Like a fire that, once lit, cannot help but to consume an entire bulldozer-built pile of disco records, or a shark that must ceaselessly advance through a sea of Pace Picante Style salsa or face its untimely Picante Style demise, skating since the beginning has been possessed of a need to progress. Alan Gelfand’s ollie wasn’t enough, it had to be did backwards; what’s the point doing a loop when you can turn it switch with a section chopped out of the top? Josh Kalis’ straight kickflip in a Love Park ‘Time Code’ line, immaculate as it is, looks quaint through the Mark Suciu lens.
Through it all the shoe has come to be regarded as the most immediate extension of the seven-ply-trucks-and-urethane configuration, but the past decade’s footwear fetishization mainly serves to obscure a decades-long struggle with pants. After clamoring out of pools and associated surf trunks the story of skating and pants has reflected that of mankind’s tortured grappling against his very own nature, occasionally overreaching, failing, burning piles of disco records, and starting anew. In the 1980s Limpies and Vision offered chaotic and unpredictable* print varieties for those zestful spirits unsatisfied by blue jeans or more-pedestrian sweatpants with skeletal rats ascending outseams; vert soon gave way to street these fell back while multicoloured and flapping denim advanced, several years passing before the East rejuvenated woodland camo and more adventurous spirits embraced snow and urban variations.
While the aughts saw style magnets such as Dylan Rieder and Nick Trapasso alternately fuck with pinestripes and pajama pants, this period of war and economic turmoil mainly reflected itself in darkened indigo denim and brown cords, the re-embrace of printed patterned pants not arriving until well into the 2010s when all-over print shirts primed a newly emboldened consumer base to throw wide the camo floodgates for increasingly esoteric prints. Thanks partly to relentless boosterism within DGK vids, the movement eventually demanding notice by the mass-market media: “It’s the one pattern that pretty much every guy is down with. What other pattern has a macho angle to it?”
Masculinities aside, the door now lies kicked down for pants makers — Thrasher offers a SAD sweatpant among several options, and now comes Fucking Awesome heavyweight Na’kel Smith on the cover of Transworld, gapping out in Tokyo within a pair of florid leggings that seem to also have crossed the Atlantic in recent months.

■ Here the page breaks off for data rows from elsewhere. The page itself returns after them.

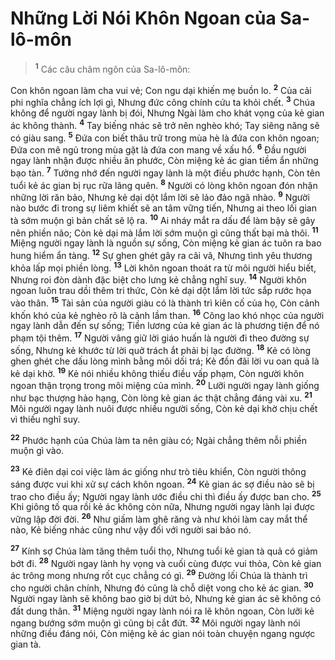 # Những Lời Nói Khôn Ngoan của Sa-lô-môn

> <sup><b>1</b></sup> Các câu châm ngôn của Sa-lô-môn:
>

Con khôn ngoan làm cha vui vẻ; Con ngu dại khiến mẹ buồn lo. <sup><b>2</b></sup> Của cải phi nghĩa chẳng ích lợi gì, Nhưng đức công chính cứu ta khỏi chết. <sup><b>3</b></sup> Chúa không để người ngay lành bị đói, Nhưng Ngài làm cho khát vọng của kẻ gian ác không thành. <sup><b>4</b></sup> Tay biếng nhác sẽ trở nên nghèo khó; Tay siêng năng sẽ có giàu sang. <sup><b>5</b></sup> Ðứa con biết thâu trữ trong mùa hè là đứa con khôn ngoan; Ðứa con mê ngủ trong mùa gặt là đứa con mang về xấu hổ. <sup><b>6</b></sup> Ðầu người ngay lành nhận được nhiều ân phước, Còn miệng kẻ ác gian tiềm ẩn những bạo tàn. <sup><b>7</b></sup> Tưởng nhớ đến người ngay lành là một điều phước hạnh, Còn tên tuổi kẻ ác gian bị rục rữa lãng quên. <sup><b>8</b></sup> Người có lòng khôn ngoan đón nhận những lời răn bảo, Nhưng kẻ dại dột lắm lời sẽ lảo đảo ngã nhào. <sup><b>9</b></sup> Người nào bước đi trong sự liêm khiết sẽ an tâm vững tiến, Nhưng ai theo lối gian tà sớm muộn gì bản chất sẽ lộ ra. <sup><b>10</b></sup> Ai nháy mắt ra dấu để làm bậy sẽ gây nên phiền não; Còn kẻ dại mà lắm lời sớm muộn gì cũng thất bại mà thôi. <sup><b>11</b></sup> Miệng người ngay lành là nguồn sự sống, Còn miệng kẻ gian ác tuôn ra bao hung hiểm ẩn tàng. <sup><b>12</b></sup> Sự ghen ghét gây ra cãi vã, Nhưng tình yêu thương khỏa lấp mọi phiền lòng. <sup><b>13</b></sup> Lời khôn ngoan thoát ra từ môi người hiểu biết, Nhưng roi đòn dành đặc biệt cho lưng kẻ chẳng nghĩ suy. <sup><b>14</b></sup> Người khôn ngoan luôn trau dồi thêm tri thức, Còn kẻ dại dột lắm lời tức sắp rước họa vào thân. <sup><b>15</b></sup> Tài sản của người giàu có là thành trì kiên cố của họ, Còn cảnh khốn khó của kẻ nghèo rõ là cảnh lầm than. <sup><b>16</b></sup> Công lao khó nhọc của người ngay lành dẫn đến sự sống; Tiền lương của kẻ gian ác là phương tiện để nó phạm tội thêm. <sup><b>17</b></sup> Người vâng giữ lời giáo huấn là người đi theo đường sự sống, Nhưng kẻ khước từ lời quở trách ắt phải bị lạc đường. <sup><b>18</b></sup> Kẻ có lòng ghen ghét che dấu lòng mình bằng môi dối trá; Kẻ đồn đãi lời vu oan quả là kẻ dại khờ. <sup><b>19</b></sup> Kẻ nói nhiều không thiếu điều vấp phạm, Còn người khôn ngoan thận trọng trong môi miệng của mình. <sup><b>20</b></sup> Lưỡi người ngay lành giống như bạc thượng hảo hạng, Còn lòng kẻ gian ác thật chẳng đáng vài xu. <sup><b>21</b></sup> Môi người ngay lành nuôi được nhiều người sống, Còn kẻ dại khờ chịu chết vì thiếu nghĩ suy.

<sup><b>22</b></sup> Phước hạnh của Chúa làm ta nên giàu có; Ngài chẳng thêm nỗi phiền muộn gì vào.

<sup><b>23</b></sup> Kẻ điên dại coi việc làm ác giống như trò tiêu khiển, Còn người thông sáng được vui khi xử sự cách khôn ngoan. <sup><b>24</b></sup> Kẻ gian ác sợ điều nào sẽ bị trao cho điều ấy; Người ngay lành ước điều chi thì điều ấy được ban cho. <sup><b>25</b></sup> Khi giông tố qua rồi kẻ ác không còn nữa, Nhưng người ngay lành lại được vững lập đời đời. <sup><b>26</b></sup> Như giấm làm ghê răng và như khói làm cay mắt thể nào, Kẻ biếng nhác cũng như vậy đối với người sai bảo nó.

<sup><b>27</b></sup> Kính sợ Chúa làm tăng thêm tuổi thọ, Nhưng tuổi kẻ gian tà quả có giảm bớt đi. <sup><b>28</b></sup> Người ngay lành hy vọng và cuối cùng được vui thỏa, Còn kẻ gian ác trông mong nhưng rốt cục chẳng có gì. <sup><b>29</b></sup> Ðường lối Chúa là thành trì cho người chân chính, Nhưng đó cũng là chỗ diệt vong cho kẻ ác gian. <sup><b>30</b></sup> Người ngay lành sẽ không bao giờ bị dứt bỏ, Nhưng kẻ gian ác sẽ không có đất dung thân. <sup><b>31</b></sup> Miệng người ngay lành nói ra lẽ khôn ngoan, Còn lưỡi kẻ ngang bướng sớm muộn gì cũng bị cắt đứt. <sup><b>32</b></sup> Môi người ngay lành nói những điều đáng nói, Còn miệng kẻ ác gian nói toàn chuyện ngang ngược gian tà.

In his numbers-taking, asses-kicking process over the last two years, Na’kel Smith seems to have taken it upon himself to push back the pants pendulum to a level of intricate and flowery detail not seen in probably about 25 years, no small undertaking when considering the intense internet flames stoked beneath noted 360 flip 50-50er** Garrett Hill, daring to step out in a still-notorious red-and-black combo.
Has Na’kel Smith doomed himself to a Sisyphusian task, destined to be squashed by a heavy and oblong fashion boulder that will waver under the weight of resurgent dad jeans, or is his pants choice more conservative than it may first appear when laid alongside a freely purchasable array of similarly floral hats, shirts, shoes, and obviously weed socks? Are authorities overlooking an emerging form of camo that now clothes newly militarized toughs hired to defend a booming US marijuana industry? Are scarfs next? As it thins has Transworld on the low had the best covers of the last year?